Transcriptomic Profiles of Normal Pituitary Cells and Pituitary Neuroendocrine Tumor Cells

Abstract

The pituitary gland is one of the most cellularly diverse regions of the brain. Recent advancements in transcriptomic biology, such as single-cell RNA sequencing, bring an unprecedented glimpse into the molecular composition of the pituitary, both in its normal physiological state and in disease. Deciphering the normal pituitary transcriptomic signatures provides a better insight into the ontological origin and development of five types of endocrine cells, a process involving complex cascades of transcription factors that are still being established. In parallel with these observations about normal pituitary development, recent transcriptomic findings on pituitary neuroendocrine tumors (PitNETs) demonstrate both preservations and changes in transcription factor expression patterns compared to those seen during gland development. Furthermore, recent studies also identify differentially expressed genes that drive various tumor behaviors, including hormone hypersecretion and tumor aggression. Understanding the comprehensive multiomic profiles of PitNETs is essential in developing molecular profile-based therapies for PitNETs not curable with current treatment modalities and could eventually help align PitNETs with the breakthroughs being made in applying precision medicine to other tumors.

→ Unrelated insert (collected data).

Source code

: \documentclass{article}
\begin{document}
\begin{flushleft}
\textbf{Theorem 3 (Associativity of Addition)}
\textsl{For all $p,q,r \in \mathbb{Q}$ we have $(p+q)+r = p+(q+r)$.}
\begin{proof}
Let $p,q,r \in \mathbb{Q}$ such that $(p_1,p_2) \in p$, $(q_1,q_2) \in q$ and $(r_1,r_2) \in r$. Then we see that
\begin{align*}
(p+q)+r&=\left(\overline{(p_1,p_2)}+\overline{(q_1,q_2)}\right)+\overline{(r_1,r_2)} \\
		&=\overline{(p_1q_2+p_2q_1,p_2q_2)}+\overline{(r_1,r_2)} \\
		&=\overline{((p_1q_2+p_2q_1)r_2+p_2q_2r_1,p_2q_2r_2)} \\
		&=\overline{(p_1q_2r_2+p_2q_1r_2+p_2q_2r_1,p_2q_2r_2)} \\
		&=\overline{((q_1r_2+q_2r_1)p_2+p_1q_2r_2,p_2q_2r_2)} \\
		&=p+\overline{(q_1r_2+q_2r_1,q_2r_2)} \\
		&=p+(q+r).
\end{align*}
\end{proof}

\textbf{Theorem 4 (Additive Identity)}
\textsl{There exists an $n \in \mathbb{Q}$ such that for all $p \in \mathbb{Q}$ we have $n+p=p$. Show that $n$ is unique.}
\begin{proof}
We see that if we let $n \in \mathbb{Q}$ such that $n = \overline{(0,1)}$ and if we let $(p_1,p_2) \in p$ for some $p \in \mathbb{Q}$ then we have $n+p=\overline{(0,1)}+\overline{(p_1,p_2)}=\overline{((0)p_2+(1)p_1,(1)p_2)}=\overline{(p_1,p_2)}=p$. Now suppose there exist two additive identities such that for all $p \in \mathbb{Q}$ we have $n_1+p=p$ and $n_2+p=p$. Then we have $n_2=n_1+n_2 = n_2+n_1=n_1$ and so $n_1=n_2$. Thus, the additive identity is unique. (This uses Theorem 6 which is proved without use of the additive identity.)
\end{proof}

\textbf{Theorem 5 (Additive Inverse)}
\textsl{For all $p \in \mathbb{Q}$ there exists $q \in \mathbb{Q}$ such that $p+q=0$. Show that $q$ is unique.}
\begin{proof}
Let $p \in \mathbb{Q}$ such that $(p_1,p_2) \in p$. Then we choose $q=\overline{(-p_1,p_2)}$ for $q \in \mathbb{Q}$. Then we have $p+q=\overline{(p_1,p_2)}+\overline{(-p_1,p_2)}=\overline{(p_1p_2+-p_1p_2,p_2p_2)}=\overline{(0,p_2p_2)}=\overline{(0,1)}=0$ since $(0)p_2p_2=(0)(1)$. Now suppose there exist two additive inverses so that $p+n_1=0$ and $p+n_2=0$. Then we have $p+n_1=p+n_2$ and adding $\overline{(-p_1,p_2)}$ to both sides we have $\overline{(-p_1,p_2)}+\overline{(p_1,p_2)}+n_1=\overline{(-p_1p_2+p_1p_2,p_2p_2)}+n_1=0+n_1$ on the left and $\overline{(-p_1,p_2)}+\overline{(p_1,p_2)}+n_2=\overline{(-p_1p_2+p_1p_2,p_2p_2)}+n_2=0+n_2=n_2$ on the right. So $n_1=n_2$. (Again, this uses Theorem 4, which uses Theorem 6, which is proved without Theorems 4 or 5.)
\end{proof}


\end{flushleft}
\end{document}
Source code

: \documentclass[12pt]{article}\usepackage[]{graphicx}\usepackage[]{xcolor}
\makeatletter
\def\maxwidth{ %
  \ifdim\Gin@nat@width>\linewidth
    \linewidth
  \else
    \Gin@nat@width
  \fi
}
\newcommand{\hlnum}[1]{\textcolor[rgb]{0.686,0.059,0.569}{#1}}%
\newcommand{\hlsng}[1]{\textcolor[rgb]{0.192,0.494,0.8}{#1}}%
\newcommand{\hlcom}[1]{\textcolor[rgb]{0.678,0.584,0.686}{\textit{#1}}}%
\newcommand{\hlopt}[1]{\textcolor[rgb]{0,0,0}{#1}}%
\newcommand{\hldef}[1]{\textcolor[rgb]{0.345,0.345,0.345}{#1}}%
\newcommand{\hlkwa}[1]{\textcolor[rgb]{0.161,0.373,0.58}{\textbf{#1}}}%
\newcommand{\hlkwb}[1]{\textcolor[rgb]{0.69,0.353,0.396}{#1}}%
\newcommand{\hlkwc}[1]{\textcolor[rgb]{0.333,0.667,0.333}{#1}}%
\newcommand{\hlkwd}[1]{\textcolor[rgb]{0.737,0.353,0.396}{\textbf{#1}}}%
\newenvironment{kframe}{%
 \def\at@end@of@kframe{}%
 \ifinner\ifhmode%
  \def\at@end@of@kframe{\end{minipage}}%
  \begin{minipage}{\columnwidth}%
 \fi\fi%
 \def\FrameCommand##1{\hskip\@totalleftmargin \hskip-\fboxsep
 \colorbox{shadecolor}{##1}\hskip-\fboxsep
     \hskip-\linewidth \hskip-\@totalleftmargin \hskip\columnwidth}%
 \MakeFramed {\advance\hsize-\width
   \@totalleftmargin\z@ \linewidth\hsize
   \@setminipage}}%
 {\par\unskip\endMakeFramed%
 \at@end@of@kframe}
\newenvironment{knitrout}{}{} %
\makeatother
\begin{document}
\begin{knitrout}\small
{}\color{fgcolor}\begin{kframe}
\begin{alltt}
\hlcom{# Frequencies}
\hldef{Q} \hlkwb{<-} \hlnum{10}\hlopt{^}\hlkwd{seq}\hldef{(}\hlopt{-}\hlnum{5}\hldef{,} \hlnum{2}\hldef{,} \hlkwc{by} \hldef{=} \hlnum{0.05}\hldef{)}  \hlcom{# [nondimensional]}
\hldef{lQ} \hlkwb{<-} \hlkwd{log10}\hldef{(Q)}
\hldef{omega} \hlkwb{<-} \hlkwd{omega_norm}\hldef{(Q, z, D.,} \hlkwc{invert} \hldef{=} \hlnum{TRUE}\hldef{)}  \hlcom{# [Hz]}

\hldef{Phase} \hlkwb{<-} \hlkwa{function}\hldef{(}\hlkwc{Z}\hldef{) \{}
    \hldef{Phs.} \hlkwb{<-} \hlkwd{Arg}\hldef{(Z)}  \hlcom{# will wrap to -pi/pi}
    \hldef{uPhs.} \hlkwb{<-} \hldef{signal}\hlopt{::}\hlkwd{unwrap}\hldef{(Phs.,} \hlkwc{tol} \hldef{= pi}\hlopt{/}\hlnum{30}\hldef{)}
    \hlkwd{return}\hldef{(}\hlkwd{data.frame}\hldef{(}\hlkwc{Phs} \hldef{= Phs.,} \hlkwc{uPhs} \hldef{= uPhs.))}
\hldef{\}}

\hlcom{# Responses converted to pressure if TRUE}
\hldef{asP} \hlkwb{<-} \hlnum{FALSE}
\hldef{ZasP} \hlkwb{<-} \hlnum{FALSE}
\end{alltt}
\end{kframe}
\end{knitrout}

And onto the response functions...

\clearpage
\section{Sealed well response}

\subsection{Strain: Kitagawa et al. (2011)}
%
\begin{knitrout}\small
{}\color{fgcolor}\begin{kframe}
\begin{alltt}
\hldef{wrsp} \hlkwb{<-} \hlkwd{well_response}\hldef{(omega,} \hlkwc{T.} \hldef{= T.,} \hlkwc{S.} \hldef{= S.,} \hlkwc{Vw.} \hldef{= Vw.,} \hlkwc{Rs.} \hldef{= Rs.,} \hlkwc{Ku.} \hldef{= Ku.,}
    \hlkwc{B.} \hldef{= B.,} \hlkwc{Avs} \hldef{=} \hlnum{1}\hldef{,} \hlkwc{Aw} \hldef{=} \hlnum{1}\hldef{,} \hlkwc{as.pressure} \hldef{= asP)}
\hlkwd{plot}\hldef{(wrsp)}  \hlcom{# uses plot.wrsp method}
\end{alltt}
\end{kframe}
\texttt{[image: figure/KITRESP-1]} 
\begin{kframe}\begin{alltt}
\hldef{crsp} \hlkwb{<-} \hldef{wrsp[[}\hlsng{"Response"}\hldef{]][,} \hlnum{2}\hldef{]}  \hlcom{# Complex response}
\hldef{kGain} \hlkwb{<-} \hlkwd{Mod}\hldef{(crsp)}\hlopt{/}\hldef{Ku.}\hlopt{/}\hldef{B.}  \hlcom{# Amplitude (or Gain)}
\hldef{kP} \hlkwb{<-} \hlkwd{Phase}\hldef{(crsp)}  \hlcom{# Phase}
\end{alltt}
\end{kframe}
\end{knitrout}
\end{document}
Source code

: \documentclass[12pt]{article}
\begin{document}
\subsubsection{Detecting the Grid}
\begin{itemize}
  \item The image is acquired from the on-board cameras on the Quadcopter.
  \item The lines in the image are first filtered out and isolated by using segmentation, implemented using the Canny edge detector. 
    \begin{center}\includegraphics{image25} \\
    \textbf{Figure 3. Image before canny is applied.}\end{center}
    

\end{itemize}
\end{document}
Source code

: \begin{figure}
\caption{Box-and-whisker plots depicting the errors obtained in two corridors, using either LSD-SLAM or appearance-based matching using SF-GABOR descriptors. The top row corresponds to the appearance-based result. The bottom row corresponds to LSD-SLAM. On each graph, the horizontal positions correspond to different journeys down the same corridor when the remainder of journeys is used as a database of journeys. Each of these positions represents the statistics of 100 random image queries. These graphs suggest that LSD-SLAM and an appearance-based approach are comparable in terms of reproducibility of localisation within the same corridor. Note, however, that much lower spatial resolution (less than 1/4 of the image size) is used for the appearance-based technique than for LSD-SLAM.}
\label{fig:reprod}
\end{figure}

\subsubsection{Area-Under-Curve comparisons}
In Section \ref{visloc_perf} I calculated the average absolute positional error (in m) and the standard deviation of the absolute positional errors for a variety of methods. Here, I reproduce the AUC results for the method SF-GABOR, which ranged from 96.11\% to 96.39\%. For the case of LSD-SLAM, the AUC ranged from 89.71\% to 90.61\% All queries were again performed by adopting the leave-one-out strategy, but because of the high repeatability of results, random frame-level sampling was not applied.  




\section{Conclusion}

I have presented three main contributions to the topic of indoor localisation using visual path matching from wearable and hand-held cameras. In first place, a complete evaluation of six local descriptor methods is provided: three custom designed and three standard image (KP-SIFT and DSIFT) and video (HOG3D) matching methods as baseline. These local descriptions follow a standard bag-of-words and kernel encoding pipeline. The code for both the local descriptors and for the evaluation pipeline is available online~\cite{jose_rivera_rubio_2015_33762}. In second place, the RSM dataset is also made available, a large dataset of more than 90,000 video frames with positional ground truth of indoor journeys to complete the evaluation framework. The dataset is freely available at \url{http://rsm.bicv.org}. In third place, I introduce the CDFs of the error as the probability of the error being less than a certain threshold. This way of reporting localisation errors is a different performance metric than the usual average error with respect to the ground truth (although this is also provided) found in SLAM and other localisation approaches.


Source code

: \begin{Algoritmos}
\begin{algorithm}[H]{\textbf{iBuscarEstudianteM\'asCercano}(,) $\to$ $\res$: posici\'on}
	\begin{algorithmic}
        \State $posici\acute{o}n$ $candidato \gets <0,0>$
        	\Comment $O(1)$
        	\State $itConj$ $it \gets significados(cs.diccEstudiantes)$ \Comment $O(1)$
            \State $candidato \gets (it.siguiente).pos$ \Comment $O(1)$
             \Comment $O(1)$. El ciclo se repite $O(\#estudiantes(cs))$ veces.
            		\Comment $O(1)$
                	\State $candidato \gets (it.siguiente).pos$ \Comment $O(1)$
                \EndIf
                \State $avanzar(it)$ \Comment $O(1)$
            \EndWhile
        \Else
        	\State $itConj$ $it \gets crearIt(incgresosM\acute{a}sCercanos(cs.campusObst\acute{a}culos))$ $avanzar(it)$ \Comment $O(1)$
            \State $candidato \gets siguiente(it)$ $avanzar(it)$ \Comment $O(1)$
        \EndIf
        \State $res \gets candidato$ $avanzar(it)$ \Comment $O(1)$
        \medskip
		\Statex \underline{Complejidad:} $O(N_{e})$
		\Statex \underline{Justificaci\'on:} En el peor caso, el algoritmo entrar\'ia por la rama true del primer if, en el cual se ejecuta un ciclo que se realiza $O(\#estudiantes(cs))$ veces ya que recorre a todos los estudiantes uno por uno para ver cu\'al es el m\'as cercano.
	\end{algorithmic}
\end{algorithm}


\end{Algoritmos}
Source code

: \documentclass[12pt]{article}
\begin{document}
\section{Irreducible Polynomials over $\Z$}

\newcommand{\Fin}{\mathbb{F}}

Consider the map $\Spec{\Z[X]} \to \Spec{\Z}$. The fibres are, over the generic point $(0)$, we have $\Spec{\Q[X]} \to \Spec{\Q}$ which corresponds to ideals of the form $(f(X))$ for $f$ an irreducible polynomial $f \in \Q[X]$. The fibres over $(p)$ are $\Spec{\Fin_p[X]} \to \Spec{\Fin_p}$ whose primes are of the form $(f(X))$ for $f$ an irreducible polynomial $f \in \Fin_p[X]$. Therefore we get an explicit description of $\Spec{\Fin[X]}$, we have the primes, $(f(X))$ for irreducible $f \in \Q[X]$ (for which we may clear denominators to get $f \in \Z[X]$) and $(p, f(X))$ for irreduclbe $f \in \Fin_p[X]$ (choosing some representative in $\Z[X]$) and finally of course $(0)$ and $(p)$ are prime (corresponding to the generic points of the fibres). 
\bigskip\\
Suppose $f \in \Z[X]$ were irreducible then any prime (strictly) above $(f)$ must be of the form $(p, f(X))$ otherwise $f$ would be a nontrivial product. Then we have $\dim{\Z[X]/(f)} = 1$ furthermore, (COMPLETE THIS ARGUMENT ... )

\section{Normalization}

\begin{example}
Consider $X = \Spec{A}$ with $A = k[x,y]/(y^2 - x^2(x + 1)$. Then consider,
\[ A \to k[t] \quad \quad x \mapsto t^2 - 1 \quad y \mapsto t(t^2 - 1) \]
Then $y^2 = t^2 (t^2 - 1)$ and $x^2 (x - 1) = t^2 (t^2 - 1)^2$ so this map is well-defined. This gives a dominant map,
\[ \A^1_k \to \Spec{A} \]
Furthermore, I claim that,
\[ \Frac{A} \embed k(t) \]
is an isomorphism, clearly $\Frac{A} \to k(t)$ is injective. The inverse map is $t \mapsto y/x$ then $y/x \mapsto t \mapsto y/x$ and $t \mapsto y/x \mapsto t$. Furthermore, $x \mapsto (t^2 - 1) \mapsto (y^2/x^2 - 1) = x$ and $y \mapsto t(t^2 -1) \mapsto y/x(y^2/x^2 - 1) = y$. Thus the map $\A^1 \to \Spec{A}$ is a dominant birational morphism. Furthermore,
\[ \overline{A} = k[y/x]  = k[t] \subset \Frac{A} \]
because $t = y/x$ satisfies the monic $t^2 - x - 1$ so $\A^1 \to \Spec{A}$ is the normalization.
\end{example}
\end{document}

Keywords: Cushing; gonadotroph; pituitary; pituitary adenomas; pituitary neuroendocrine tumors; prolactinoma; scRNA-seq; transcriptomics.

Figure 1

Specific transcription factors drive normal pituitary cell differentiation during development. Pituitary stem cells differentiate into five specialized, endocrine hormone-producing cell types: corticotrophs (ACTH), somatotrophs (GH), lactotrophs (prolactin), thyrotroph (TSH), and gonadotrophs (LH and FSH). Pituitary cell differentiation requires a complex cascade of transcription factors, many of which are still in the process of being identified. Only select transcription factors are highlighted in this diagram.

Figure 2

Transcriptomic profiling of pituitary neuroendocrine tumors. (TOP) A transcriptome captures a snapshot in time of diverse transcripts present in a pituitary tumor cell. Microarrays capture a set of predetermined sequences whereas single-cell RNA sequencing and bulk RNA sequencing capture all transcripts using high-throughput sequencing. In contrast to bulk RNA sequencing, single-cell RNA sequencing can identify and analyze cell subpopulations. (BOTTOM) Transcriptomic analysis reveals differentially expressed genes that drive various tumor behaviors, such as hormone hypersecretion and tumor invasiveness. Transcriptomic changes in a corticotroph tumor cell are highlighted in this diagram.